Forwarding 10,000 1k events per second generated by containers from a single host with ease
October 22, 2018- Environment
- Tests
- Test 1. Docker environment. Default Configuration. Forwarding 1,000 1k events per second
- Test 2. Docker environment. No SSL, No Gzip, No Join. Forwarding 1,000 1k events per second
- Test 3. Docker environment. Default Configuration. Forwarding 5,000 1k events per second
- Test 4. Docker environment. No SSL, No Gzip, No Join. Forwarding 5,000 1k events per second
- Test 5. Kubernetes environment. Default Configuration. Forwarding 1,000 1k events per second
- Test 6. Kubernetes environment. No SSL, No Gzip, No Join. Forwarding 1,000 1k events per second
- Test 7. Kubernetes environment. Default Configuration. Forwarding 5,000 1k events per second
- Test 8. Kubernetes environment. No SSL, No Gzip, No Join. Forwarding 5,000 1k events per second
- Test 9. Docker environment. Default Configuration. Forwarding 10,000 1k events per second
- Summary
[UPDATE (2018-11-04)] Up to 35% CPU performance improvements, 3 times less memory usage in upcoming version 5.3.

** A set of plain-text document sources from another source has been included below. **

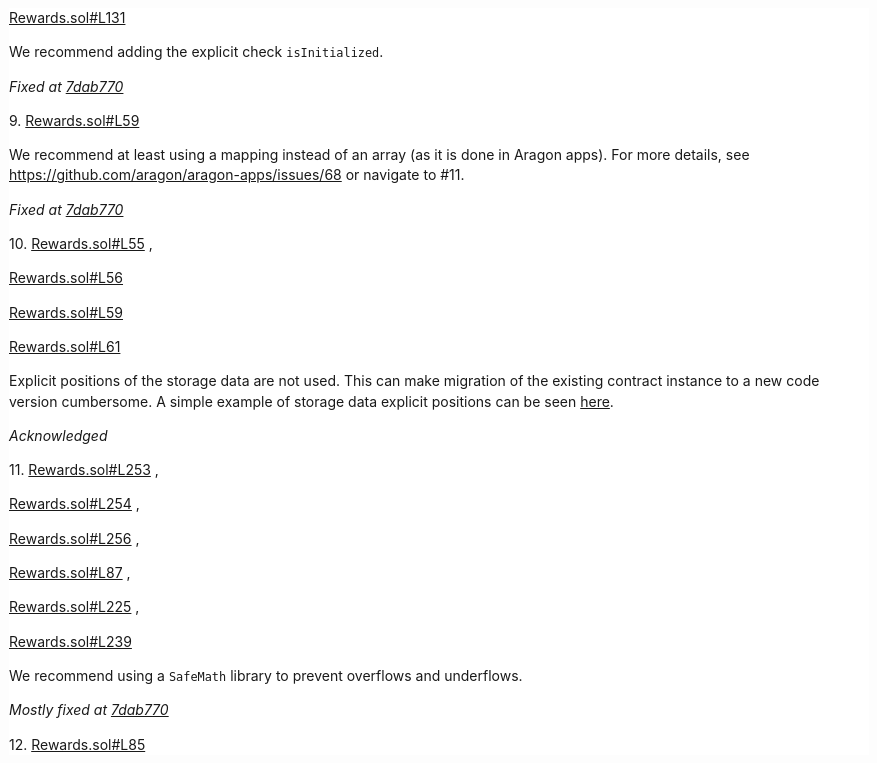 [Rewards.sol#L131](https://github.com/AutarkLabs/planning-suite/blob/1508acf91ebfd31472cd3cb527ea3e8fa1330757/apps/rewards/contracts/Rewards.sol#L131)

We recommend adding the explicit check `isInitialized`.

*Fixed at [7dab770](https://github.com/AutarkLabs/planning-suite/blob/7dab770e5bcf758268e51429e3702eb8305ce242/apps/rewards/contracts/Rewards.sol)*

9\. [Rewards.sol#L59](https://github.com/AutarkLabs/planning-suite/blob/1508acf91ebfd31472cd3cb527ea3e8fa1330757/apps/rewards/contracts/Rewards.sol#L59)

We recommend at least using a mapping instead of an array (as it is done in Aragon apps). For more details, see https://github.com/aragon/aragon-apps/issues/68 or navigate to  #11.

*Fixed at [7dab770](https://github.com/AutarkLabs/planning-suite/blob/7dab770e5bcf758268e51429e3702eb8305ce242/apps/rewards/contracts/Rewards.sol)*

10\. [Rewards.sol#L55](https://github.com/AutarkLabs/planning-suite/blob/1508acf91ebfd31472cd3cb527ea3e8fa1330757/apps/rewards/contracts/Rewards.sol#L55) ,

[Rewards.sol#L56](https://github.com/AutarkLabs/planning-suite/blob/1508acf91ebfd31472cd3cb527ea3e8fa1330757/apps/rewards/contracts/Rewards.sol#L56)

[Rewards.sol#L59](https://github.com/AutarkLabs/planning-suite/blob/1508acf91ebfd31472cd3cb527ea3e8fa1330757/apps/rewards/contracts/Rewards.sol#L59)

[Rewards.sol#L61](https://github.com/AutarkLabs/planning-suite/blob/1508acf91ebfd31472cd3cb527ea3e8fa1330757/apps/rewards/contracts/Rewards.sol#L61)

Explicit positions of the storage data are not used. This can make migration of the existing contract instance to a new code version cumbersome. A simple example of storage data explicit positions can be seen [here](https://github.com/aragon/aragonOS/blob/940605977685cc9ad5ee85d67a6c310e3e8aab24/contracts/apps/AppStorage.sol).

*Acknowledged*

11\. [Rewards.sol#L253](https://github.com/AutarkLabs/planning-suite/blob/1508acf91ebfd31472cd3cb527ea3e8fa1330757/apps/rewards/contracts/Rewards.sol#L253) ,

[Rewards.sol#L254](https://github.com/AutarkLabs/planning-suite/blob/1508acf91ebfd31472cd3cb527ea3e8fa1330757/apps/rewards/contracts/Rewards.sol#L254) ,

[Rewards.sol#L256](https://github.com/AutarkLabs/planning-suite/blob/1508acf91ebfd31472cd3cb527ea3e8fa1330757/apps/rewards/contracts/Rewards.sol#L256) ,

[Rewards.sol#L87](https://github.com/AutarkLabs/planning-suite/blob/1508acf91ebfd31472cd3cb527ea3e8fa1330757/apps/rewards/contracts/Rewards.sol#L87) ,

[Rewards.sol#L225](https://github.com/AutarkLabs/planning-suite/blob/1508acf91ebfd31472cd3cb527ea3e8fa1330757/apps/rewards/contracts/Rewards.sol#L225) ,

[Rewards.sol#L239](https://github.com/AutarkLabs/planning-suite/blob/1508acf91ebfd31472cd3cb527ea3e8fa1330757/apps/rewards/contracts/Rewards.sol#L239)

We recommend using a `SafeMath` library to prevent overflows and underflows.

*Mostly fixed at [7dab770](https://github.com/AutarkLabs/planning-suite/blob/7dab770e5bcf758268e51429e3702eb8305ce242/apps/rewards/contracts/Rewards.sol)*

12\. [Rewards.sol#L85](https://github.com/AutarkLabs/planning-suite/blob/1508acf91ebfd31472cd3cb527ea3e8fa1330757/apps/rewards/contracts/Rewards.sol#L85)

It is good to know the limits of your infrastructure. We are continually testing collector in our labs. Today we want to share with you results of the tests that we have performed on AWS EC2 instances. So you can use it as a reference for planning the capacity and the cost of your deployments. We will provide you with information on how we run the tests and how we measured the performance.
Tests performed on 2018-10-20
Environment
AWS
We used 2 EC2 instances. In the same VPC, in the same AZ, default Tenancy, with AMI ami-0d1000aff9a9bad89
(Amazon Linux 2).
- c5d.xlarge (4 vCPU, 8GiB, 100 NVMe SSD) for Splunk
- m5.large (2 vCPU, 8GiB, 20Gb gp2 EBS) for testing environment (for most tests)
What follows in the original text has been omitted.